The indictment, in this case, is an anomaly, and is probably without precedent, but it may have been justified by the peculiar circumstances of the case. But if a statute was necessary in England to the joinder of three or four offences in one indictment, in several counts, and to proceed thereon in respect to any or all of them, it can hardly be claimed that the common law allows 200 separate offences to be charged, and a trial and conviction and separate punishments for fifty distinct offences. No precedent has been found for the practice. The justification is to be found, probably, in the fact that great wrongs had been perpetrated, and the punishment as for a single misdemeanor was deemed entirely inadequate to the offence, and the public mind was greatly excited, and called for what would be thought an approximate vindication of the law, and a somewhat appropriate punishment for the offender. I would not be thought to differ with the trial court in respect to the character of the offence, or of the inadequacy of the statutory punishment upon a single conviction. *Page 593 The remedy was by several indictments, if the offences were distinct. But courts can only administer the laws as they find them, and it is far better that the most guilty should escape, than that the law should be judicially disregarded or violated.

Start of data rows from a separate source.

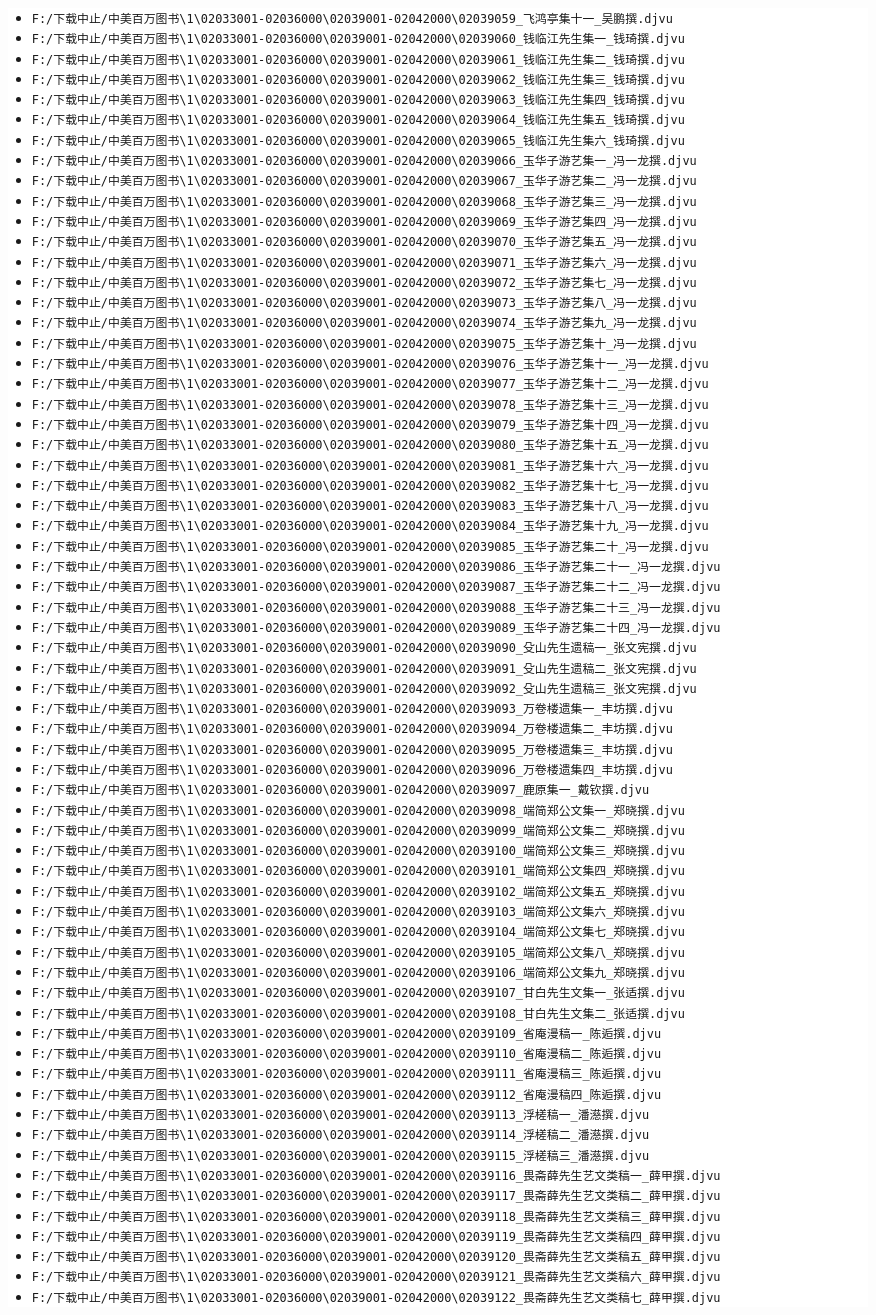 - `F:/下载中止/中美百万图书\1\02033001-02036000\02039001-02042000\02039059_飞鸿亭集十一_吴鹏撰.djvu`
- `F:/下载中止/中美百万图书\1\02033001-02036000\02039001-02042000\02039060_钱临江先生集一_钱琦撰.djvu`
- `F:/下载中止/中美百万图书\1\02033001-02036000\02039001-02042000\02039061_钱临江先生集二_钱琦撰.djvu`
- `F:/下载中止/中美百万图书\1\02033001-02036000\02039001-02042000\02039062_钱临江先生集三_钱琦撰.djvu`
- `F:/下载中止/中美百万图书\1\02033001-02036000\02039001-02042000\02039063_钱临江先生集四_钱琦撰.djvu`
- `F:/下载中止/中美百万图书\1\02033001-02036000\02039001-02042000\02039064_钱临江先生集五_钱琦撰.djvu`
- `F:/下载中止/中美百万图书\1\02033001-02036000\02039001-02042000\02039065_钱临江先生集六_钱琦撰.djvu`
- `F:/下载中止/中美百万图书\1\02033001-02036000\02039001-02042000\02039066_玉华子游艺集一_冯一龙撰.djvu`
- `F:/下载中止/中美百万图书\1\02033001-02036000\02039001-02042000\02039067_玉华子游艺集二_冯一龙撰.djvu`
- `F:/下载中止/中美百万图书\1\02033001-02036000\02039001-02042000\02039068_玉华子游艺集三_冯一龙撰.djvu`
- `F:/下载中止/中美百万图书\1\02033001-02036000\02039001-02042000\02039069_玉华子游艺集四_冯一龙撰.djvu`
- `F:/下载中止/中美百万图书\1\02033001-02036000\02039001-02042000\02039070_玉华子游艺集五_冯一龙撰.djvu`
- `F:/下载中止/中美百万图书\1\02033001-02036000\02039001-02042000\02039071_玉华子游艺集六_冯一龙撰.djvu`
- `F:/下载中止/中美百万图书\1\02033001-02036000\02039001-02042000\02039072_玉华子游艺集七_冯一龙撰.djvu`
- `F:/下载中止/中美百万图书\1\02033001-02036000\02039001-02042000\02039073_玉华子游艺集八_冯一龙撰.djvu`
- `F:/下载中止/中美百万图书\1\02033001-02036000\02039001-02042000\02039074_玉华子游艺集九_冯一龙撰.djvu`
- `F:/下载中止/中美百万图书\1\02033001-02036000\02039001-02042000\02039075_玉华子游艺集十_冯一龙撰.djvu`
- `F:/下载中止/中美百万图书\1\02033001-02036000\02039001-02042000\02039076_玉华子游艺集十一_冯一龙撰.djvu`
- `F:/下载中止/中美百万图书\1\02033001-02036000\02039001-02042000\02039077_玉华子游艺集十二_冯一龙撰.djvu`
- `F:/下载中止/中美百万图书\1\02033001-02036000\02039001-02042000\02039078_玉华子游艺集十三_冯一龙撰.djvu`
- `F:/下载中止/中美百万图书\1\02033001-02036000\02039001-02042000\02039079_玉华子游艺集十四_冯一龙撰.djvu`
- `F:/下载中止/中美百万图书\1\02033001-02036000\02039001-02042000\02039080_玉华子游艺集十五_冯一龙撰.djvu`
- `F:/下载中止/中美百万图书\1\02033001-02036000\02039001-02042000\02039081_玉华子游艺集十六_冯一龙撰.djvu`
- `F:/下载中止/中美百万图书\1\02033001-02036000\02039001-02042000\02039082_玉华子游艺集十七_冯一龙撰.djvu`
- `F:/下载中止/中美百万图书\1\02033001-02036000\02039001-02042000\02039083_玉华子游艺集十八_冯一龙撰.djvu`
- `F:/下载中止/中美百万图书\1\02033001-02036000\02039001-02042000\02039084_玉华子游艺集十九_冯一龙撰.djvu`
- `F:/下载中止/中美百万图书\1\02033001-02036000\02039001-02042000\02039085_玉华子游艺集二十_冯一龙撰.djvu`
- `F:/下载中止/中美百万图书\1\02033001-02036000\02039001-02042000\02039086_玉华子游艺集二十一_冯一龙撰.djvu`
- `F:/下载中止/中美百万图书\1\02033001-02036000\02039001-02042000\02039087_玉华子游艺集二十二_冯一龙撰.djvu`
- `F:/下载中止/中美百万图书\1\02033001-02036000\02039001-02042000\02039088_玉华子游艺集二十三_冯一龙撰.djvu`
- `F:/下载中止/中美百万图书\1\02033001-02036000\02039001-02042000\02039089_玉华子游艺集二十四_冯一龙撰.djvu`
- `F:/下载中止/中美百万图书\1\02033001-02036000\02039001-02042000\02039090_殳山先生遗稿一_张文宪撰.djvu`
- `F:/下载中止/中美百万图书\1\02033001-02036000\02039001-02042000\02039091_殳山先生遗稿二_张文宪撰.djvu`
- `F:/下载中止/中美百万图书\1\02033001-02036000\02039001-02042000\02039092_殳山先生遗稿三_张文宪撰.djvu`
- `F:/下载中止/中美百万图书\1\02033001-02036000\02039001-02042000\02039093_万卷楼遗集一_丰坊撰.djvu`
- `F:/下载中止/中美百万图书\1\02033001-02036000\02039001-02042000\02039094_万卷楼遗集二_丰坊撰.djvu`
- `F:/下载中止/中美百万图书\1\02033001-02036000\02039001-02042000\02039095_万卷楼遗集三_丰坊撰.djvu`
- `F:/下载中止/中美百万图书\1\02033001-02036000\02039001-02042000\02039096_万卷楼遗集四_丰坊撰.djvu`
- `F:/下载中止/中美百万图书\1\02033001-02036000\02039001-02042000\02039097_鹿原集一_戴钦撰.djvu`
- `F:/下载中止/中美百万图书\1\02033001-02036000\02039001-02042000\02039098_端简郑公文集一_郑晓撰.djvu`
- `F:/下载中止/中美百万图书\1\02033001-02036000\02039001-02042000\02039099_端简郑公文集二_郑晓撰.djvu`
- `F:/下载中止/中美百万图书\1\02033001-02036000\02039001-02042000\02039100_端简郑公文集三_郑晓撰.djvu`
- `F:/下载中止/中美百万图书\1\02033001-02036000\02039001-02042000\02039101_端简郑公文集四_郑晓撰.djvu`
- `F:/下载中止/中美百万图书\1\02033001-02036000\02039001-02042000\02039102_端简郑公文集五_郑晓撰.djvu`
- `F:/下载中止/中美百万图书\1\02033001-02036000\02039001-02042000\02039103_端简郑公文集六_郑晓撰.djvu`
- `F:/下载中止/中美百万图书\1\02033001-02036000\02039001-02042000\02039104_端简郑公文集七_郑晓撰.djvu`
- `F:/下载中止/中美百万图书\1\02033001-02036000\02039001-02042000\02039105_端简郑公文集八_郑晓撰.djvu`
- `F:/下载中止/中美百万图书\1\02033001-02036000\02039001-02042000\02039106_端简郑公文集九_郑晓撰.djvu`
- `F:/下载中止/中美百万图书\1\02033001-02036000\02039001-02042000\02039107_甘白先生文集一_张适撰.djvu`
- `F:/下载中止/中美百万图书\1\02033001-02036000\02039001-02042000\02039108_甘白先生文集二_张适撰.djvu`
- `F:/下载中止/中美百万图书\1\02033001-02036000\02039001-02042000\02039109_省庵漫稿一_陈逅撰.djvu`
- `F:/下载中止/中美百万图书\1\02033001-02036000\02039001-02042000\02039110_省庵漫稿二_陈逅撰.djvu`
- `F:/下载中止/中美百万图书\1\02033001-02036000\02039001-02042000\02039111_省庵漫稿三_陈逅撰.djvu`
- `F:/下载中止/中美百万图书\1\02033001-02036000\02039001-02042000\02039112_省庵漫稿四_陈逅撰.djvu`
- `F:/下载中止/中美百万图书\1\02033001-02036000\02039001-02042000\02039113_浮槎稿一_潘濨撰.djvu`
- `F:/下载中止/中美百万图书\1\02033001-02036000\02039001-02042000\02039114_浮槎稿二_潘濨撰.djvu`
- `F:/下载中止/中美百万图书\1\02033001-02036000\02039001-02042000\02039115_浮槎稿三_潘濨撰.djvu`
- `F:/下载中止/中美百万图书\1\02033001-02036000\02039001-02042000\02039116_畏斋薛先生艺文类稿一_薛甲撰.djvu`
- `F:/下载中止/中美百万图书\1\02033001-02036000\02039001-02042000\02039117_畏斋薛先生艺文类稿二_薛甲撰.djvu`
- `F:/下载中止/中美百万图书\1\02033001-02036000\02039001-02042000\02039118_畏斋薛先生艺文类稿三_薛甲撰.djvu`
- `F:/下载中止/中美百万图书\1\02033001-02036000\02039001-02042000\02039119_畏斋薛先生艺文类稿四_薛甲撰.djvu`
- `F:/下载中止/中美百万图书\1\02033001-02036000\02039001-02042000\02039120_畏斋薛先生艺文类稿五_薛甲撰.djvu`
- `F:/下载中止/中美百万图书\1\02033001-02036000\02039001-02042000\02039121_畏斋薛先生艺文类稿六_薛甲撰.djvu`
- `F:/下载中止/中美百万图书\1\02033001-02036000\02039001-02042000\02039122_畏斋薛先生艺文类稿七_薛甲撰.djvu`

A greater public wrong would be committed, one more lasting in its injurious effects, and dangerous to civil liberty and the sacredness of the law, by punishing a man against and without law, but under color of law and a judicial proceeding, than can result from the escape of the greatest offender, or the commission of the highest individual crimes against law.
Neither the cause of justice or of true reform can be advanced by illegal and void acts, or doubtful experiments by courts of justice, in any form, or to any extent. From some expressions of judges, and the remarks of text-writers, there was some color for the idea that several distinct offences could be tried at the same time. But there was no real or true warrant in this State for several and distinct judgments upon a single indictment in the law, and for that reason the prisoner should have been discharged upon the expiration of the imprisonment for one year and the payment of a fine of $250.
The judgment and orders of the Supreme Court and of the Oyer and Terminer must be reversed, and the prisoner dis-discharged.